Not an algorithm you can't see
Most matching platforms hide behind "the algorithm" as if it's a sentient thing that knows you. Ours isn't. Friend Match on In Eden is a simple, rule-based system we can describe in one paragraph — and we'd rather you understand it than be impressed by it.
When you open Friend Match, we look at every other woman in your city, score each one against you on a small set of overlaps, and surface the highest-scoring matches first. The score itself is private — you never see a number. What you see instead is one or two plain-language reasons.
What we weight, and how heavily
Three factors carry the most weight:
- Same city. Friend Match exists to surface women you could actually meet for coffee. Cross-city matches sometimes appear as "serendipity" cards, but the everyday feed is your city.
- Faith alignment. If you both have the faith side of In Eden turned on, that's a strong signal. If one of you has it off, that's respected — no faith content gets pushed across that line, and your faith status is never shown to her without your consent.
- Shared interests. The interests you picked at onboarding — and the ones you've edited since — drive the rest. Three shared interests beats one shared interest, and rare overlaps (a niche interest you both picked) count more than common ones.
A few smaller factors nudge the ranking: mutual connections, similar identity archetypes (the "in one phrase, who are you" line you wrote at onboarding), and whether you've both been recently active.
Why we don't show a match score
A percentage feels precise but isn't. "92% match" creates expectations that nothing about how two people get along can deliver.
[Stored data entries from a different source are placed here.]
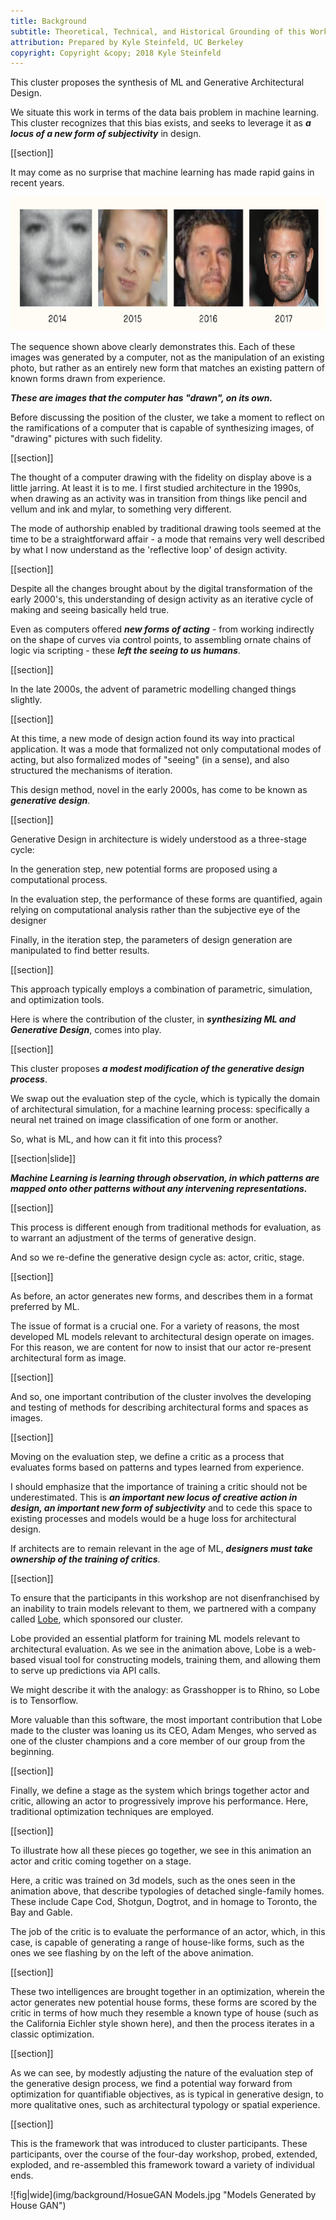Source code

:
 ```yaml
---
title: Background
subtitle: Theoretical, Technical, and Historical Grounding of this Work
attribution: Prepared by Kyle Steinfeld, UC Berkeley
copyright: Copyright &copy; 2018 Kyle Steinfeld
---
```


This cluster proposes the synthesis of ML and Generative Architectural Design.

We situate this work in terms of the data bais problem in machine learning. This cluster recognizes that this bias exists, and seeks to leverage it as ***a locus of a new form of subjectivity*** in design.

[[section]]

It may come as no surprise that machine learning has made rapid gains in recent years. 

![fig|slide wide](img/background/CELEB-A.png "Increasingly realistic synthetic faces generated by variations on Generative Adversarial Networks (GANs). From left to right: Goodfellow et al (2014), Radford et al (2015), Liu and Tuzel (2016), Karras et al (2017). From General Framework for AI and Security Threats https://maliciousaireport.com/")

The sequence shown above clearly demonstrates this. Each of these images was generated by a computer, not as the manipulation of an existing photo, but rather as an entirely new form that matches an existing pattern of known forms drawn from experience.

***These are images that the computer has "drawn", on its own.***

Before discussing the position of the cluster, we take a moment to reflect on  the ramifications of a computer  that is capable of synthesizing images, of "drawing" pictures with such fidelity.

[[section]]

The thought of a computer drawing with the fidelity on display above is a little jarring. At least it is to me. I first studied architecture in the 1990s, when drawing as an activity was in transition from things like pencil and vellum and ink and mylar, to something very different. 

The mode of authorship enabled by traditional drawing tools seemed at the time to be a straightforward affair - a mode that remains very well described by what I now understand as the 'reflective loop' of design activity.

[[section]]

Despite all the changes brought about by the digital transformation of the early 2000's, this understanding of design activity as an iterative cycle of making and seeing basically held true.

Even as computers offered ***new forms of acting*** - from working indirectly on the shape of curves via control points, to assembling ornate chains of logic via scripting - these ***left the seeing to us humans***.

[[section]]

In the late 2000s, the advent of parametric modelling changed things slightly.

[[section]]

At this time, a new mode of design action found its way into practical application. It was a mode that formalized not only computational modes of acting, but also formalized modes of "seeing" (in a sense), and also structured the mechanisms of iteration.

This design method, novel in the early 2000s, has come to be known as ***generative design***.

[[section]]

Generative Design in architecture is widely understood as a three-stage cycle:

In the generation step, new potential forms are proposed using a computational process.

In the evaluation step, the performance of these forms are quantified, again relying on computational analysis rather than the subjective eye of the designer

Finally, in the iteration step, the parameters of design generation are manipulated to find better results.

[[section]]

This approach typically employs a combination of parametric, simulation, and optimization tools.

Here is where the contribution of the cluster, in ***synthesizing ML and Generative Design***, comes into play.

[[section]]

This cluster proposes ***a modest modification of the generative design process***.

We swap out the evaluation step of the cycle, which is typically the domain of architectural simulation, for a machine learning process: specifically a neural net trained on image classification of one form or another.

So, what is ML, and how can it fit into this process?

[[section|slide]]

***Machine Learning is learning through observation, in which patterns are mapped onto other patterns without any intervening representations.***

[[section]]

This process is different enough from traditional methods for evaluation, as to warrant an adjustment of the terms of generative design.

And so we re-define the generative design cycle as: actor, critic, stage.

[[section]]

As before, an actor generates new forms, and describes them in a format preferred by ML.

The issue of format is a crucial one. For a variety of reasons, the most developed ML models relevant to architectural design operate on images. For this reason, we are content for now to insist that our actor re-present architectural form as image.

[[section]]

And so, one important contribution of the cluster involves the developing and testing of methods for describing architectural forms and spaces as images.

[[section]]

Moving on the evaluation step, we define a critic as a process that evaluates forms based on patterns and types learned from experience.

I should emphasize that the importance of training a critic should not be underestimated. This is ***an important new locus of creative action in design, an important new form of subjectivity*** and to cede this space to existing processes and models would be a huge loss for architectural design.

If architects are to remain relevant in the age of ML, ***designers must take ownership of the training of critics***.

[[section]]

To ensure that the participants in this workshop are not disenfranchised by an inability to train models relevant to them, we partnered with a company called [Lobe](www.lobe.ai), which sponsored our cluster.

Lobe provided an essential platform for training ML models relevant to architectural evaluation. As we see in the animation above, Lobe is a web-based visual tool for constructing models, training them, and allowing them to serve up predictions via API calls.

We might describe it with the analogy: as Grasshopper is to Rhino, so Lobe is to Tensorflow.

More valuable than this software, the most important contribution that Lobe made to the cluster was loaning us its CEO, Adam Menges, who served as one of the cluster champions and a core member of our group from the beginning.

[[section]]

Finally, we define a stage as the system which brings together actor and critic, allowing an actor to progressively improve his performance. Here, traditional optimization techniques are employed.

[[section]]

To illustrate how all these pieces go together, we see in this animation an actor and critic coming together on a stage.

Here, a critic was trained on 3d models, such as the ones seen in the animation above, that describe typologies of detached single-family homes. These include Cape Cod, Shotgun, Dogtrot, and in homage to Toronto, the Bay and Gable.

The job of the critic is to evaluate the performance of an actor, which, in this case, is capable of generating a range of house-like forms, such as the ones we see flashing by on the left of the above animation.

[[section]]

These two intelligences are brought together in an optimization, wherein the actor generates new potential house forms, these forms are scored by the critic in terms of how much they resemble a known type of house (such as the California Eichler style shown here), and then the process iterates in a classic optimization.

[[section]]

As we can see, by modestly adjusting the nature of the evaluation step of the generative design process, we find a potential way forward from optimization for quantifiable objectives, as is typical in generative design, to more qualitative ones, such as architectural typology or spatial experience.

[[section]]

This is the framework that was introduced to cluster participants. These participants, over the course of the four-day workshop, probed, extended, exploded, and re-assembled this framework toward a variety of individual ends.


![fig|wide](img/background/HosueGAN Models.jpg "Models Generated by House GAN")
We'd rather say "Both into Pilates and prayer" — true, specific, leaves room for the friendship to be what it actually becomes.
Why same-gender only at launch
At v1, Friend Match surfaces same-gender candidates only. This is a product choice, not a legal one — it's how we keep the experience aligned with the women we're building this for. Cross-gender matching is something we'll revisit thoughtfully later, with a much more careful design than a toggle.
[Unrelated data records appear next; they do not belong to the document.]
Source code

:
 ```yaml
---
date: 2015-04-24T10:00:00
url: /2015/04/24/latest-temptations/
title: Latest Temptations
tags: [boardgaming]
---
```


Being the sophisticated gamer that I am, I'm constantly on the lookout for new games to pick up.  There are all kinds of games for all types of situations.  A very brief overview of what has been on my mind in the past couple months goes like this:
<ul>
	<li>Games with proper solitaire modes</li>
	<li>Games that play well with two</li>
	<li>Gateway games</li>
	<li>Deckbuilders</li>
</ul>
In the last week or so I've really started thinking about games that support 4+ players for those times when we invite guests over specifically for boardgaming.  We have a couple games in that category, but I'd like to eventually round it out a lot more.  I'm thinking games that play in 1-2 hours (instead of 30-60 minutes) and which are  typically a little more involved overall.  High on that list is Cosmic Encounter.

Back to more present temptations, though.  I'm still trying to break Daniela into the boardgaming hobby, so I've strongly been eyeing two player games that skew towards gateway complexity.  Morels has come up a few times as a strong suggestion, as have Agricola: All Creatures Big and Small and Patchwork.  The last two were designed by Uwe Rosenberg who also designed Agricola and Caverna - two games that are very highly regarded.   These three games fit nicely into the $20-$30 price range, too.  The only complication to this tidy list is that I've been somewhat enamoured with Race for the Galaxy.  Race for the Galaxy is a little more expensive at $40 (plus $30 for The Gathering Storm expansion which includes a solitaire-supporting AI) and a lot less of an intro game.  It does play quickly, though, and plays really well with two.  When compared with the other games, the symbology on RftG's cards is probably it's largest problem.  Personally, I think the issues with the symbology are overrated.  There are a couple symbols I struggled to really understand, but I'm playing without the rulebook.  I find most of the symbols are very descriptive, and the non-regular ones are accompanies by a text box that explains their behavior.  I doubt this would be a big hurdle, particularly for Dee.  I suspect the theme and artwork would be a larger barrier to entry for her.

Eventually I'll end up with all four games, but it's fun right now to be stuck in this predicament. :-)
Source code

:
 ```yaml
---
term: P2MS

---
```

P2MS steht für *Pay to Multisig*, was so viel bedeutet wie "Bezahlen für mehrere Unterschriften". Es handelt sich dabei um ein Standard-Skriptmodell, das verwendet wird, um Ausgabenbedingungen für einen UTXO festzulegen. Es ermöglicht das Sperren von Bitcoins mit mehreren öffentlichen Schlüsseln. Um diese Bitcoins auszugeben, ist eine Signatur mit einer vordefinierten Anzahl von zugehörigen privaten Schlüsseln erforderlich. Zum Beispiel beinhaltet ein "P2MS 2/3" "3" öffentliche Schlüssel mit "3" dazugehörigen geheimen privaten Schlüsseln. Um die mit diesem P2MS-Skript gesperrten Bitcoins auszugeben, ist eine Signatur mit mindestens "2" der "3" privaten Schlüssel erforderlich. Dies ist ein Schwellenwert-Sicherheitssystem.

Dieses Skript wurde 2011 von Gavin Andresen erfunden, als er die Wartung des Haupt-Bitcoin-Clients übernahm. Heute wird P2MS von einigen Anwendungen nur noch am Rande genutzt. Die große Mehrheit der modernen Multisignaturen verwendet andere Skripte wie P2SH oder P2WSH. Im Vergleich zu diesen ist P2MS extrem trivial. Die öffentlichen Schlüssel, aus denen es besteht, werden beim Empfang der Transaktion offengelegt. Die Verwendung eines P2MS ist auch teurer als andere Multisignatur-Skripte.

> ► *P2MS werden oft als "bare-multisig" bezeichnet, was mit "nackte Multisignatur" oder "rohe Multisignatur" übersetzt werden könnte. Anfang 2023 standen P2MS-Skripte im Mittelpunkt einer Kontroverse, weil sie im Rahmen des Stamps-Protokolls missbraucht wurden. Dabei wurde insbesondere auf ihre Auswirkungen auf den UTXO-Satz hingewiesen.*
"Why did I see this match?"
Every match card shows one or two of the overlap reasons that put her there. Tap "Why we matched" if you want to see the rest. We never invent reasons — if the only overlap is your city, that's what we'll say.
What you can change
In Settings → Discovery, you can:
- Pause being surfaced to others (without leaving the feature).
- Edit your interests at any time — your matches refresh on the next load.
- Edit your identity archetype phrase.
- Toggle cross-city serendipity matches on or off.
If a specific person should never be matched with you, blocking her also removes her from your match pool, in both directions, silently.